Stored data entries
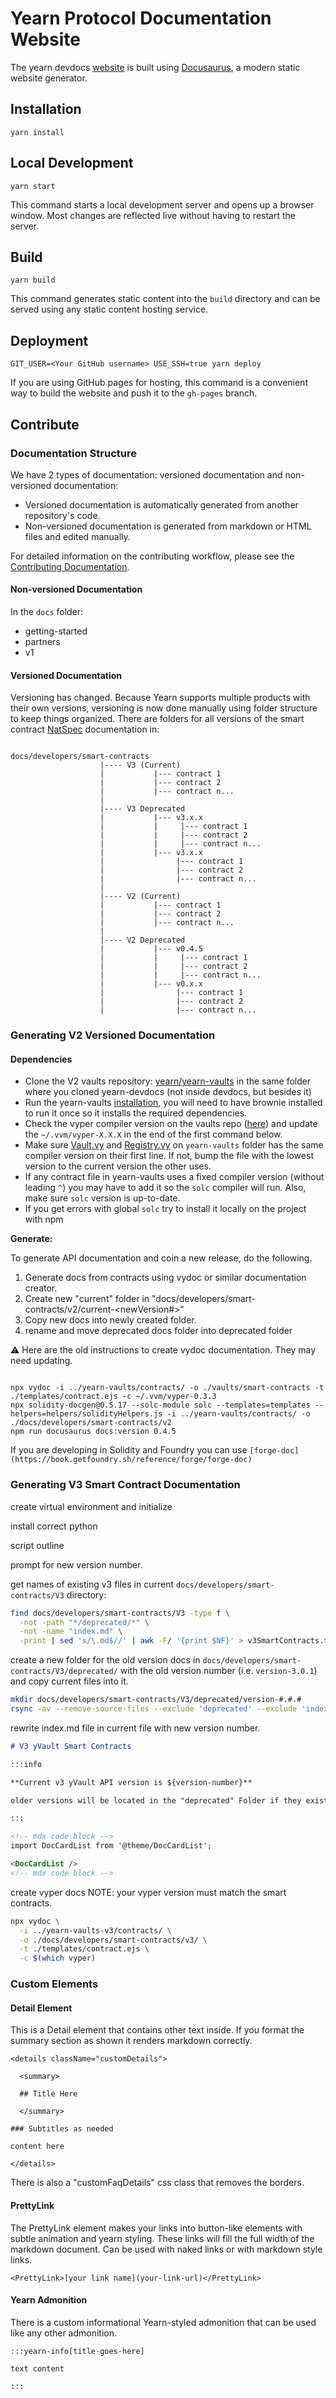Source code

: # Yearn Protocol Documentation Website

The yearn devdocs [website](https://docs.yearn.fi/) is built using [Docusaurus](https://docusaurus.io/), a modern static website generator.

## Installation

```console
yarn install
```

## Local Development

```console
yarn start
```

This command starts a local development server and opens up a browser window. Most changes are reflected live without having to restart the server.

## Build

```console
yarn build
```

This command generates static content into the `build` directory and can be served using any static content hosting service.

## Deployment

```console
GIT_USER=<Your GitHub username> USE_SSH=true yarn deploy
```

If you are using GitHub pages for hosting, this command is a convenient way to build the website and push it to the `gh-pages` branch.

## Contribute

### Documentation Structure

We have 2 types of documentation: versioned documentation and non-versioned documentation:

- Versioned documentation is automatically generated from another repository's code.
- Non-versioned documentation is generated from markdown or HTML files and edited manually.

For detailed information on the contributing workflow, please see the [Contributing Documentation](CONTRIBUTING.md).

#### Non-versioned Documentation

In the `docs` folder:

- getting-started
- partners
- v1

#### Versioned Documentation

Versioning has changed. Because Yearn supports multiple products with their own versions, versioning is now done manually using folder structure to keep things organized. There are folders for all versions of the smart contract [NatSpec](https://docs.soliditylang.org/en/latest/natspec-format.html) documentation in:

```

docs/developers/smart-contracts
                    |---- V3 (Current) 
                    |           |--- contract 1 
                    |           |--- contract 2
                    |           |--- contract n... 
                    |           
                    |---- V3 Deprecated 
                    |           |--- v3.x.x
                    |           |     |--- contract 1 
                    |           |     |--- contract 2
                    |           |     |--- contract n... 
                    |           |--- v3.x.x
                    |                |--- contract 1 
                    |                |--- contract 2
                    |                |--- contract n... 
                    |           
                    |---- V2 (Current) 
                    |           |--- contract 1 
                    |           |--- contract 2
                    |           |--- contract n... 
                    |           
                    |---- V2 Deprecated 
                    |           |--- v0.4.5
                    |           |     |--- contract 1 
                    |           |     |--- contract 2
                    |           |     |--- contract n... 
                    |           |--- v0.x.x
                    |                |--- contract 1 
                    |                |--- contract 2
                    |                |--- contract n... 

```

### Generating V2 Versioned Documentation

#### Dependencies

- Clone the V2 vaults repository: [yearn/yearn-vaults](https://github.com/yearn/yearn-vaults) in the same folder where you cloned yearn-devdocs (not inside devdocs, but besides it)
- Run the yearn-vaults [installation](https://github.com/yearn/yearn-vaults#installation), you will need to have brownie installed to run it once so it installs the required dependencies.
- Check the vyper compiler version on the vaults repo ([here](https://github.com/yearn/yearn-vaults/blob/master/contracts/Vault.vy#L1)) and update the `~/.vvm/vyper-X.X.X` in the end of the first command below.
- Make sure [Vault.vy](https://github.com/yearn/yearn-vaults/blob/master/contracts/Vault.vy#L1) and [Registry.vy](https://github.com/yearn/yearn-vaults/blob/master/contracts/Registry.vy#L1) on `yearn-vaults` folder has the same compiler version on their first line. If not, bump the file with the lowest version to the current version the other uses.
- If any contract file in yearn-vaults uses a fixed compiler version (without leading `^`) you may have to add it so the `solc` compiler will run. Also, make sure `solc` version is up-to-date.
- If you get errors with global `solc` try to install it locally on the project with npm

**Generate:**

To generate API documentation and coin a new release, do the following.

1. Generate docs from contracts using vydoc or similar documentation creator.
2. Create new "current" folder in "docs/developers/smart-contracts/v2/current-<newVersion#>"
3. Copy new docs into newly created folder.
4. rename and move deprecated docs folder into deprecated folder

:warning: Here are the old instructions to create vydoc documentation. They may need updating.

```

npx vydoc -i ../yearn-vaults/contracts/ -o ./vaults/smart-contracts -t ./templates/contract.ejs -c ~/.vvm/vyper-0.3.3
npx solidity-docgen@0.5.17 --solc-module solc --templates=templates --helpers=helpers/solidityHelpers.js -i ../yearn-vaults/contracts/ -o ./docs/developers/smart-contracts/v2
npm run docusaurus docs:version 0.4.5
```

If you are developing in Solidity and Foundry you can use `[forge-doc](https://book.getfoundry.sh/reference/forge/forge-doc)`

### Generating V3 Smart Contract Documentation

create virtual environment and initialize

install correct python

script outline

prompt for new version number.

get names of existing v3 files in current `docs/developers/smart-contracts/V3` directory:

```bash
find docs/developers/smart-contracts/V3 -type f \
  -not -path "*/deprecated/*" \
  -not -name "index.md" \
  -print | sed 's/\.md$//' | awk -F/ '{print $NF}' > v3SmartContracts.txt
```

create a new folder for the old version docs in `docs/developers/smart-contracts/V3/deprecated/` with the old version number (i.e. `version-3.0.1`) and copy current files into it.

``` bash
mkdir docs/developers/smart-contracts/V3/deprecated/version-#.#.#
rsync -av --remove-source-files --exclude 'deprecated' --exclude 'index.md' docs/developers/smart-contracts/V3/ docs/developers/smart-contracts/V3/deprecated/version-#.#.#/
```

rewrite index.md file in current file with new version number.

```markdown
# V3 yVault Smart Contracts

:::info

**Current v3 yVault API version is ${version-number}**

older versions will be located in the "deprecated" Folder if they exist.

:::

<!-- mdx code block -->
import DocCardList from '@theme/DocCardList';

<DocCardList />
<!-- mdx code block -->
```

create vyper docs
NOTE: your vyper version must match the smart contracts.

```bash
npx vydoc \
  -i ../yearn-vaults-v3/contracts/ \
  -o ./docs/developers/smart-contracts/v3/ \
  -t ./templates/contract.ejs \
  -c $(which vyper)
```

### Custom Elements

#### Detail Element

This is a Detail element that contains other text inside. If you format the summary section as shown it renders markdown correctly.

```
<details className="customDetails">

  <summary>
  
  ## Title Here
  
  </summary>

### Subtitles as needed

content here

</details>
```

There is also a "customFaqDetails" css class that removes the borders.

#### PrettyLink

The PrettyLink element makes your links into button-like elements with subtle animation and yearn styling. These links will fill the full width of the markdown document. Can be used with naked links or with markdown style links.

```
<PrettyLink>[your link name](your-link-url)</PrettyLink>
```

#### Yearn Admonition

There is a custom informational Yearn-styled admonition that can be used like any other admonition.

```
:::yearn-info[title-goes-here]

text content

:::
```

- **WORK TASK**
Search the records above for the string "index". Copy every line that contains it.

- **THE ANSWER**
  -not -name "index.md" \
rsync -av --remove-source-files --exclude 'deprecated' --exclude 'index.md' docs/developers/smart-contracts/V3/ docs/developers/smart-contracts/V3/deprecated/version-#.#.#/
rewrite index.md file in current file with new version number.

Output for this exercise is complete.